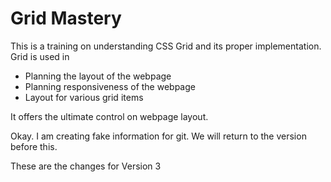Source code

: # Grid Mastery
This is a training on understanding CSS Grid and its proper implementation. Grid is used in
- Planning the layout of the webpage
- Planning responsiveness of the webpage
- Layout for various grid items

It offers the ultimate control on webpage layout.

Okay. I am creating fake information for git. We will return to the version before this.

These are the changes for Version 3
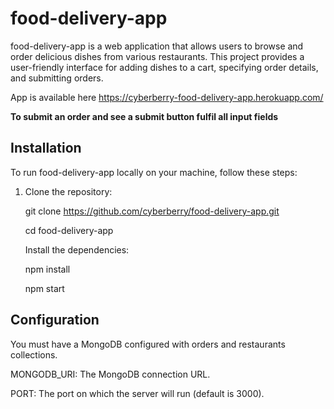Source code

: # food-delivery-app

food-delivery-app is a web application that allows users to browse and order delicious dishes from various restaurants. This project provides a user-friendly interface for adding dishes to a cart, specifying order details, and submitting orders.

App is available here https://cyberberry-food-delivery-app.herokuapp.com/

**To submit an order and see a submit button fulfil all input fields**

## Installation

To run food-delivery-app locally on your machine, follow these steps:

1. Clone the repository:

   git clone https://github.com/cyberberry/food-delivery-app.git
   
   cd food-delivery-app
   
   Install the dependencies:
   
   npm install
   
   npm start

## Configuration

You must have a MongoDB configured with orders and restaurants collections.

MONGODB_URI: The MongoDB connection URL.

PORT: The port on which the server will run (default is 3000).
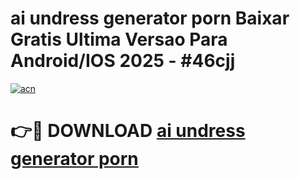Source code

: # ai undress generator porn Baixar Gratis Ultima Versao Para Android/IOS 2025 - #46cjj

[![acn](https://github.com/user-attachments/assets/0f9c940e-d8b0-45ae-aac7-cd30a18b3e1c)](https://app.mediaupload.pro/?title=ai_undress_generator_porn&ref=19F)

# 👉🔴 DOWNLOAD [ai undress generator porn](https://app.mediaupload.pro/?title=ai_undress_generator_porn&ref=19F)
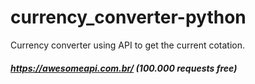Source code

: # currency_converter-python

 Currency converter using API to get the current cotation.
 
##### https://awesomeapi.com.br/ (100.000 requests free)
····················
Task directions:
Please repeat all of the data exactly as it stands, leaving the pictures out.

Solved problem:
Source code

: # Grid Mastery
This is a training on understanding CSS Grid and its proper implementation. Grid is used in
- Planning the layout of the webpage
- Planning responsiveness of the webpage
- Layout for various grid items

It offers the ultimate control on webpage layout.

Okay. I am creating fake information for git. We will return to the version before this.

These are the changes for Version 3
Source code

: # food-delivery-app

food-delivery-app is a web application that allows users to browse and order delicious dishes from various restaurants. This project provides a user-friendly interface for adding dishes to a cart, specifying order details, and submitting orders.

App is available here https://cyberberry-food-delivery-app.herokuapp.com/

**To submit an order and see a submit button fulfil all input fields**

## Installation

To run food-delivery-app locally on your machine, follow these steps:

1. Clone the repository:

   git clone https://github.com/cyberberry/food-delivery-app.git
   
   cd food-delivery-app
   
   Install the dependencies:
   
   npm install
   
   npm start

## Configuration

You must have a MongoDB configured with orders and restaurants collections.

MONGODB_URI: The MongoDB connection URL.

PORT: The port on which the server will run (default is 3000).
Source code

: # ai undress generator porn Baixar Gratis Ultima Versao Para Android/IOS 2025 - #46cjj

[![acn](https://github.com/user-attachments/assets/0f9c940e-d8b0-45ae-aac7-cd30a18b3e1c)](https://app.mediaupload.pro/?title=ai_undress_generator_porn&ref=19F)

# 👉🔴 DOWNLOAD [ai undress generator porn](https://app.mediaupload.pro/?title=ai_undress_generator_porn&ref=19F)
Source code

: # currency_converter-python

 Currency converter using API to get the current cotation.
 
##### https://awesomeapi.com.br/ (100.000 requests free)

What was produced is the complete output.